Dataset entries
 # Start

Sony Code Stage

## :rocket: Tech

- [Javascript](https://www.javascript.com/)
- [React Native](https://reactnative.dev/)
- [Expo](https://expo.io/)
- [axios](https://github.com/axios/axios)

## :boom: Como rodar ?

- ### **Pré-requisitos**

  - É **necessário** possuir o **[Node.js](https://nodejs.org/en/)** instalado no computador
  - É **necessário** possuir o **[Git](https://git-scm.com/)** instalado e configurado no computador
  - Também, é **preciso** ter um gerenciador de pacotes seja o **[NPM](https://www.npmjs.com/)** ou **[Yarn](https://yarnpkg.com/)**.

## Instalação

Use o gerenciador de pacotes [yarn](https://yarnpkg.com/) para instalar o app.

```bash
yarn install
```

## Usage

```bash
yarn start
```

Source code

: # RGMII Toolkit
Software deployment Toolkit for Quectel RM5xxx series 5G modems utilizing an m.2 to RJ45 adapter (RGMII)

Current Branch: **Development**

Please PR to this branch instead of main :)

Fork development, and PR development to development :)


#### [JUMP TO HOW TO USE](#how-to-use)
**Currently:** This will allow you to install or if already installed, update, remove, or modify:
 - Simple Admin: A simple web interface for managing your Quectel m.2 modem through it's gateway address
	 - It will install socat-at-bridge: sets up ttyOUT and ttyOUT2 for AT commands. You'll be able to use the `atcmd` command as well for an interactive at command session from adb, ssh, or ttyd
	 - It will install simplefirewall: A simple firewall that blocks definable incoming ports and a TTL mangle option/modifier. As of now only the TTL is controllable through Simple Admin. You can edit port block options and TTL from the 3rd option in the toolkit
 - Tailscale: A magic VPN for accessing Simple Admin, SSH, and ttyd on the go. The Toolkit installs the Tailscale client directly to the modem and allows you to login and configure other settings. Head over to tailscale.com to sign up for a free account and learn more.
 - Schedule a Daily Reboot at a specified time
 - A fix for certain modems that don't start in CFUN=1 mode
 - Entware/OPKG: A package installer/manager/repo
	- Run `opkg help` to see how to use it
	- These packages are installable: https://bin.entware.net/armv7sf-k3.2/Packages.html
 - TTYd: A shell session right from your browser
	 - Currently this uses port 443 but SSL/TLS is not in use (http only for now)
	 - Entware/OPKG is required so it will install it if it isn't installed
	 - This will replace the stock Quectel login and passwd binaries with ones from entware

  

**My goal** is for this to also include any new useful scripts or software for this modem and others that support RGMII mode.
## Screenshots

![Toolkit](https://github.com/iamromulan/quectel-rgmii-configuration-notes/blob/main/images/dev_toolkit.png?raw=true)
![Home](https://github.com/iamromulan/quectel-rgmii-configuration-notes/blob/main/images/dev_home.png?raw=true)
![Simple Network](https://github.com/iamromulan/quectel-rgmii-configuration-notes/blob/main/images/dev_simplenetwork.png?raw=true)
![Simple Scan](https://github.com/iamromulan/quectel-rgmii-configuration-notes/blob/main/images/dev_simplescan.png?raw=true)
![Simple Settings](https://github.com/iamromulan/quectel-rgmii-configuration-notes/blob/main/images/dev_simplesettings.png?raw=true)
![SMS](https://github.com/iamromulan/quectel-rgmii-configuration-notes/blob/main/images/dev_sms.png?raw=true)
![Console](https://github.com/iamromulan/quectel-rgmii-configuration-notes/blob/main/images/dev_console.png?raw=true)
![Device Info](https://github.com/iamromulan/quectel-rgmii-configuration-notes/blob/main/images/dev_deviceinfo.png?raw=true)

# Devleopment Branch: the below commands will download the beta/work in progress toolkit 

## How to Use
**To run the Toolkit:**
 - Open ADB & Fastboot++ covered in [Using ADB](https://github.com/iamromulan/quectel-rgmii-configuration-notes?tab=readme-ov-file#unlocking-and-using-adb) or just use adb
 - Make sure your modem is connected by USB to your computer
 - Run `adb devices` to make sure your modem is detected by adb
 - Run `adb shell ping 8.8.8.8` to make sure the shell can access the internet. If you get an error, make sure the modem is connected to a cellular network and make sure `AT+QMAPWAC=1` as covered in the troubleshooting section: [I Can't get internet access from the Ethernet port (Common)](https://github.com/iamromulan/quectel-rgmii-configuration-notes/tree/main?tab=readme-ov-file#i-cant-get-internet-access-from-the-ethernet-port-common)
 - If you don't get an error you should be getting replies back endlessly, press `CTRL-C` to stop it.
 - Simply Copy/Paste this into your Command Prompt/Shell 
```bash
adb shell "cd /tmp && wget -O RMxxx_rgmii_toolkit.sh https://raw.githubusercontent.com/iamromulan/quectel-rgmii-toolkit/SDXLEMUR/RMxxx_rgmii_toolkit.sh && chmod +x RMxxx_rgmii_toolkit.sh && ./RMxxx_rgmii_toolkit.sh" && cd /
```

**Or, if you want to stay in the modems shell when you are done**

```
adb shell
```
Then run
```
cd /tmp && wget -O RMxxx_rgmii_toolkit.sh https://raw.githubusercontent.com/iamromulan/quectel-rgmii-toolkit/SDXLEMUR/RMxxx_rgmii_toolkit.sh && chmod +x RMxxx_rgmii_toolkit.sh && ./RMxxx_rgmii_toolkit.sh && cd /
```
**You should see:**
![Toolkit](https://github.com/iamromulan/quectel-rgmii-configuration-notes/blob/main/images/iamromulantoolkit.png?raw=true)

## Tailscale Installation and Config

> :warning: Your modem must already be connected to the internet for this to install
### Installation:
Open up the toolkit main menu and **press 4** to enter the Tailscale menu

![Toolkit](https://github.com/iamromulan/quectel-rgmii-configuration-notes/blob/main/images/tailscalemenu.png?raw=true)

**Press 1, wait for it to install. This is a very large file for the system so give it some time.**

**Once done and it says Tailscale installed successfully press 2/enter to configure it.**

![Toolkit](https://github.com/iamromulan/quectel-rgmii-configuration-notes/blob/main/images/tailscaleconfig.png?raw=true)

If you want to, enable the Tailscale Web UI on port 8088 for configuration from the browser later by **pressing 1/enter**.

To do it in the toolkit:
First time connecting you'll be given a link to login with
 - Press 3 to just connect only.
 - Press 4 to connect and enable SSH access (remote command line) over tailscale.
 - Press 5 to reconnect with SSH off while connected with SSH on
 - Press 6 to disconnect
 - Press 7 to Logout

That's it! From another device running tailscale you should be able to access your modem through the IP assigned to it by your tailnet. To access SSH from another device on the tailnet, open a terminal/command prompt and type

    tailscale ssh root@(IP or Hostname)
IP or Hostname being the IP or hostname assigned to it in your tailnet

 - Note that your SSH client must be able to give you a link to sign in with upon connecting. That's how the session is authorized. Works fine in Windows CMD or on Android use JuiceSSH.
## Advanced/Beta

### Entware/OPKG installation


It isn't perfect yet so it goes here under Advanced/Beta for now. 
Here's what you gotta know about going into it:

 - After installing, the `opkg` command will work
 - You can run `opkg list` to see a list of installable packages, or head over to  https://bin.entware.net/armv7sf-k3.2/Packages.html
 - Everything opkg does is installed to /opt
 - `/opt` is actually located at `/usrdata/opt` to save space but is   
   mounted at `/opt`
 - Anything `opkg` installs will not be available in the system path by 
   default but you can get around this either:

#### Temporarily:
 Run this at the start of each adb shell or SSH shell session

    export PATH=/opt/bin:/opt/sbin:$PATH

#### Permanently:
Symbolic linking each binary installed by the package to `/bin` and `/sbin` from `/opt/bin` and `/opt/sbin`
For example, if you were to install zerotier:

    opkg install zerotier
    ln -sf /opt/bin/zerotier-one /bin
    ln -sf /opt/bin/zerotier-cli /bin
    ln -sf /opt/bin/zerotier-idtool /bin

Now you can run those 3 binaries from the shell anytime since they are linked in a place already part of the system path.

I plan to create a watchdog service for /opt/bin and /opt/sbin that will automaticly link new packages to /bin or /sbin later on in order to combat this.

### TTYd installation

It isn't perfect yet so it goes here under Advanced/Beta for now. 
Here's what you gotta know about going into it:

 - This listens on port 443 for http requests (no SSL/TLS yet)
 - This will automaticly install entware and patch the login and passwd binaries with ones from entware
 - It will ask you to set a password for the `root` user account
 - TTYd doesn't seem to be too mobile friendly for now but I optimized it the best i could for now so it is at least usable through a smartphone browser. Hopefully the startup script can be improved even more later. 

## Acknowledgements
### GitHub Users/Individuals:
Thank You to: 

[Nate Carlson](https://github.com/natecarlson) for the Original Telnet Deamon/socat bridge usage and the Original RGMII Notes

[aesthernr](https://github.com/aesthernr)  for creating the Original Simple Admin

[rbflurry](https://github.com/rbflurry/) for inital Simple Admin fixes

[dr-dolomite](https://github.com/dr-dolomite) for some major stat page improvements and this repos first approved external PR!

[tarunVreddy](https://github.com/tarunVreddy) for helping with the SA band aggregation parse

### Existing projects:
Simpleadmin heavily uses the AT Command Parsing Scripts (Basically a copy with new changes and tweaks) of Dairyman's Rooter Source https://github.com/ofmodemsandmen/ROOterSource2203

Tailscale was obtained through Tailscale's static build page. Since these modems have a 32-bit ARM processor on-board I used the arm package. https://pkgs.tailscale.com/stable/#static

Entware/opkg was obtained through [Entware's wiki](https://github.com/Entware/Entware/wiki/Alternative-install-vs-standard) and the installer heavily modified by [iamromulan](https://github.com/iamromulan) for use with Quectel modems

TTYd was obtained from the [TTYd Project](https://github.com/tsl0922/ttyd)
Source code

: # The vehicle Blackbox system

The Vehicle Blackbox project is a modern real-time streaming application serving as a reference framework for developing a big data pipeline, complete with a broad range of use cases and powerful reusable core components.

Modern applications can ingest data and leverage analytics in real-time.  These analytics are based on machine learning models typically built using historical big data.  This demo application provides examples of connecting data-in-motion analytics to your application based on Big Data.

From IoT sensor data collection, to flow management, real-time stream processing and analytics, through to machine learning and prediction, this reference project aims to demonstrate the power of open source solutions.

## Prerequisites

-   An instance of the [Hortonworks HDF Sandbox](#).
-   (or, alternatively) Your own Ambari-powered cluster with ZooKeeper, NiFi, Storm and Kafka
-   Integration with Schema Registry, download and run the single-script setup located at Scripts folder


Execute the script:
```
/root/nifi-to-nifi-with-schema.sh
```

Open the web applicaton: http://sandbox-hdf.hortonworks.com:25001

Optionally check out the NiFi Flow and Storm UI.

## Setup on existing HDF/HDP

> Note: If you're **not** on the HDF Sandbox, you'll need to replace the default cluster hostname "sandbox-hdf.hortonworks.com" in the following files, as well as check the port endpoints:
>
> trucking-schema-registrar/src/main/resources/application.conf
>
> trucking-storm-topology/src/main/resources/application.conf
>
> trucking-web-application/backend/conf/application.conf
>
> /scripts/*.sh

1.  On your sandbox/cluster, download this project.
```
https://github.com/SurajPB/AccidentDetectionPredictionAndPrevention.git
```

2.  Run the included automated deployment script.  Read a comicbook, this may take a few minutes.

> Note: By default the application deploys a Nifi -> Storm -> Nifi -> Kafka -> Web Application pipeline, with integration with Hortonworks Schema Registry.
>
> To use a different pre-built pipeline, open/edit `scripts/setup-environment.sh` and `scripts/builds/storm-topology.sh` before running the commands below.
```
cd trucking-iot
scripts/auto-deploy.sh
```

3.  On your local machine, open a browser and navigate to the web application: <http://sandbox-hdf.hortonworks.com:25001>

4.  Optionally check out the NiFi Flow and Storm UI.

(EXERCISE OBJECTIVE):
Filter the records above for the string "account" and copy each matching line.

(RESPONSE AREA):
 - Tailscale: A magic VPN for accessing Simple Admin, SSH, and ttyd on the go. The Toolkit installs the Tailscale client directly to the modem and allows you to login and configure other settings. Head over to tailscale.com to sign up for a free account and learn more.
 - It will ask you to set a password for the `root` user account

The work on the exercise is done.